Researchers from NVIDIA, the Vector Institute and the University of Toronto, have proposed a motion capture method that only uses video input to improve past motion-capture animation models. This new system doesn’t require the previously used expensive motion-capture hardware. This work is expected to lead to more scalable human motion synthesis as there are large online video resources.
The existing methods need accurate motion capture data to train which is expensive. With the new system, the researchers can capture individual movements using AI solely through video input and translate them into a digital avatar. In the paper, the researchers have introduced a new framework to train motion synthesis models from raw video pose estimations without using motion capture data. The framework also refines noisy pose estimates by enforcing physics constraints through contact invariant optimisation, including the computation of contact forces. Such an optimisation yields corrected 3D poses and motions, and their corresponding contact forces. The results of physically-corrected motions have significantly outperformed prior work on pose estimation.
The proposed framework then trains generative models of physically plausible human motion directly from monocular RGB videos, that are much more widely available.

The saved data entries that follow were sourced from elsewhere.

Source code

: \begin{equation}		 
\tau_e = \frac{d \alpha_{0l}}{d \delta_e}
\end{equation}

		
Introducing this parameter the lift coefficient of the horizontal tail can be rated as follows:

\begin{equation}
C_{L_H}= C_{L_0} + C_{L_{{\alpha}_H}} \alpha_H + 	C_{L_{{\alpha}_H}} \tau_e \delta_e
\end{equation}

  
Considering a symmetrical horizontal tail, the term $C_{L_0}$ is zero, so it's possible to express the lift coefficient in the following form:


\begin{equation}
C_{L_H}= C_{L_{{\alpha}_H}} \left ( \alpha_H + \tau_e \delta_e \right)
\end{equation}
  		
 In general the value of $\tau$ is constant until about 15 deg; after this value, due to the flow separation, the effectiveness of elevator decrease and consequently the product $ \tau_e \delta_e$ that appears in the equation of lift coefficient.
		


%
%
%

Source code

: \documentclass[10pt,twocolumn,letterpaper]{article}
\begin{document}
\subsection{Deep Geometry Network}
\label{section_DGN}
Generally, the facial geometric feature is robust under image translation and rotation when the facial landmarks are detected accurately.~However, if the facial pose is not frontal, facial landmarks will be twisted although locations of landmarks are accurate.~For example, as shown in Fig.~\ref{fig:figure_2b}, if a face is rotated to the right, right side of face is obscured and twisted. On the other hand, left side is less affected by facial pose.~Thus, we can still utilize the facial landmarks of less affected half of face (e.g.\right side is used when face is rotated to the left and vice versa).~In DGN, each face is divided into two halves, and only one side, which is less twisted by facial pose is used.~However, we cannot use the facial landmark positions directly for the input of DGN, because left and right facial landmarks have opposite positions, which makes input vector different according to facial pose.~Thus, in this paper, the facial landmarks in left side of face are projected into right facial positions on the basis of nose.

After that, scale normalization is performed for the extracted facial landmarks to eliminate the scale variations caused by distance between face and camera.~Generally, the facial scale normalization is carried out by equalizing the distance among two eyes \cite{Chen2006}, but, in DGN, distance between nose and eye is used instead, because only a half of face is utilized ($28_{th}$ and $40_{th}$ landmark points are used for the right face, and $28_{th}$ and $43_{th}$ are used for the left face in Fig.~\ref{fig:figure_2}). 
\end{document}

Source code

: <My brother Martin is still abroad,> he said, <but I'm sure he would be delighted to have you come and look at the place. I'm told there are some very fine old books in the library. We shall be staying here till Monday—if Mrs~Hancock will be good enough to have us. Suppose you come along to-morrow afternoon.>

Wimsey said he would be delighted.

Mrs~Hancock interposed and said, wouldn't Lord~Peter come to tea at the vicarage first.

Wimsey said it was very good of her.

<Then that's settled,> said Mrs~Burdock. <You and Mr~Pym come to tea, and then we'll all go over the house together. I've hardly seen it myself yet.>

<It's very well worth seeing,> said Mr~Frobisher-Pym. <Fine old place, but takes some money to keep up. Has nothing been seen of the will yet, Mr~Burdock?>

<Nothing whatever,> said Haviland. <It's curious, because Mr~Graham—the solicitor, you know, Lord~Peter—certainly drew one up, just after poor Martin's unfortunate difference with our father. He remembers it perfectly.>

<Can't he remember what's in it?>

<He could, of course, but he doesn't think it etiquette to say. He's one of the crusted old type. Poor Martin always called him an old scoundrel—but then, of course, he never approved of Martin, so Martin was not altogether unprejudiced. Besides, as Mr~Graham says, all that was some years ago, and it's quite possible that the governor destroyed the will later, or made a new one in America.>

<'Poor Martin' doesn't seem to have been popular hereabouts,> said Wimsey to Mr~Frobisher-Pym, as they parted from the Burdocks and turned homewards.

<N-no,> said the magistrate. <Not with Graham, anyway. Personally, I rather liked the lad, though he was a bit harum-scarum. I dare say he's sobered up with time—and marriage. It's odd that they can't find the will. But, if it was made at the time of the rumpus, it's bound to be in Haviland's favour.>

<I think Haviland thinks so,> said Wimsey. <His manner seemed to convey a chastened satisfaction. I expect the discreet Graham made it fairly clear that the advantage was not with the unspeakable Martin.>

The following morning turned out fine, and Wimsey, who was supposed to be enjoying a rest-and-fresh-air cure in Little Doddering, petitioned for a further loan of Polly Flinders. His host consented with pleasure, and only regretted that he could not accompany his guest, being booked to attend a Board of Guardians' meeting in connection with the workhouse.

Then, they train a time-series generative model on the refined poses and synthesise both future motion and contact forces. The results demonstrated significant performance boosts in pose estimation via the physics-based refinement, as well as motion synthesis results from video.
Such a framework is expected to bring people one step closer to working and playing inside virtual worlds. With this, developers can animate human motion more affordably and with a greater diversity of motions.